Advantages of all the technologies are always accompanied with disadvantages like all the coins have two sides. After discussing basic aspects of CDM program, the advantages and disadvantages of CDM mechanism are discussed briefly hereunder.

Advantages

  • Maintenance can be performed when it is actually required and not based on elapsed time basis as done under preventive maintenance program.
  • Increases equipment availability time as decision for preventive maintenance is based analysis of data generated by condition monitoring, creating optimum production revenue and profit due to increasing equipment and/or system availability time by avoiding unnecessary preventive maintenance shutdowns.
  • Standardizes procedures, times, and sizeable maintenance costs.
  • Minimizes parts inventory as the spare parts are procured based on knowledge of developing problem through CDM.
  • Cuts overtime due to reduction in unanticipated breakdown maintenance and actual breakdown/preventive maintenance planned based on condition monitoring,
  • Balances workload by appropriately prioritising the maintenance depending on analysis of data available through CDM and schedules optimum utilisation of resources on hand by prioritising the work of maintenance.
  • Reduces need for standby equipment due to increase in reliability of equipment and system reducing probabilities of unanticipated breakdowns.
  • Improves safety and pollution control as system as a whole is attacked along with individual system equipment.
  • Stimulates action based on advance planning instead of reaction based action in breakdown maintenance.
  • Assures consistent quality, as CDM observes system along with equipment and analysis of observations, readings, test data, etc. is carried out to find out root cause as far as possible.
  • Promotes benefit/cost optimization.

Disadvantages

  • Exposes equipment to possible damage as sometime the judgement of anticipated problem based on analysis of CDM data may prove wrong and the equipment may got damaged prior to planned day of maintenance.

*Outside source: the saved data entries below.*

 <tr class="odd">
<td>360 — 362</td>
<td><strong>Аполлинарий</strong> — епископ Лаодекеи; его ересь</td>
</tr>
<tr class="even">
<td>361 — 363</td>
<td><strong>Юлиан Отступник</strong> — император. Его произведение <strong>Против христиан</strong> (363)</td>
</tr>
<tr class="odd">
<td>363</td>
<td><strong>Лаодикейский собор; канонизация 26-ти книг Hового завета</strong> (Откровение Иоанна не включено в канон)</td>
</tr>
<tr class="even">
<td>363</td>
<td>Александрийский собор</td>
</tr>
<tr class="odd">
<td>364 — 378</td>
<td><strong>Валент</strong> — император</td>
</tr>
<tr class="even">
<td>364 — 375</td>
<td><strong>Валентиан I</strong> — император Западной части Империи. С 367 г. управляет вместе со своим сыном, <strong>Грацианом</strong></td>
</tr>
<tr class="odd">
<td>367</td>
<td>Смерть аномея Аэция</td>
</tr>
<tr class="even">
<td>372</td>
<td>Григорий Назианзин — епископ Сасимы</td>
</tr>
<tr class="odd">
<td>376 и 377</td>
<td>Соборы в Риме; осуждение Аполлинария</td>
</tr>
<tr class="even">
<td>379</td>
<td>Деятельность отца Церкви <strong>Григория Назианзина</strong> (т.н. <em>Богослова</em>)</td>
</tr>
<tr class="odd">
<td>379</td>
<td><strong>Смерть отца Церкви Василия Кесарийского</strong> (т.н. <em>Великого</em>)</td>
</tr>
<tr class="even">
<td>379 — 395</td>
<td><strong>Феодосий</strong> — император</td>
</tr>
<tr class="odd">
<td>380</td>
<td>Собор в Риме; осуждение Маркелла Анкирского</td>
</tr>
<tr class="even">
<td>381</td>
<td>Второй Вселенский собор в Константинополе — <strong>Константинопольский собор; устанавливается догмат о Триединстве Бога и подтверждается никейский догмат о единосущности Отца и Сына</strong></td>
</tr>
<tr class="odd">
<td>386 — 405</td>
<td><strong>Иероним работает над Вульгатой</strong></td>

Moreover, the equipment is taken up for maintenance based on indication of developing problem only.
  • Failures in new parts, as the observations for new parts are sparingly made anticipating no deterioration of condition in near future.
  • Sometime uses more spare parts due to inadvertent breakage of some parts during dismantling of equipment for maintenance and replacement of some internal parts found in bad shape upon dismantling based on further analysis under CDM.
  • Increases initial costs due to incorporation of additional instruments/tools for CDM.
  • Requires more frequent access to equipment to monitor depending on observance of some anticipated problem through CDM.
  • Time of repair and duration for repair cannot be same for two identical equipment, as no two identical equipment would show exactly the same time to failure due to various factors such as variations in material, manufacturing, installation, operation and skill of maintenance applied by personnel, etc.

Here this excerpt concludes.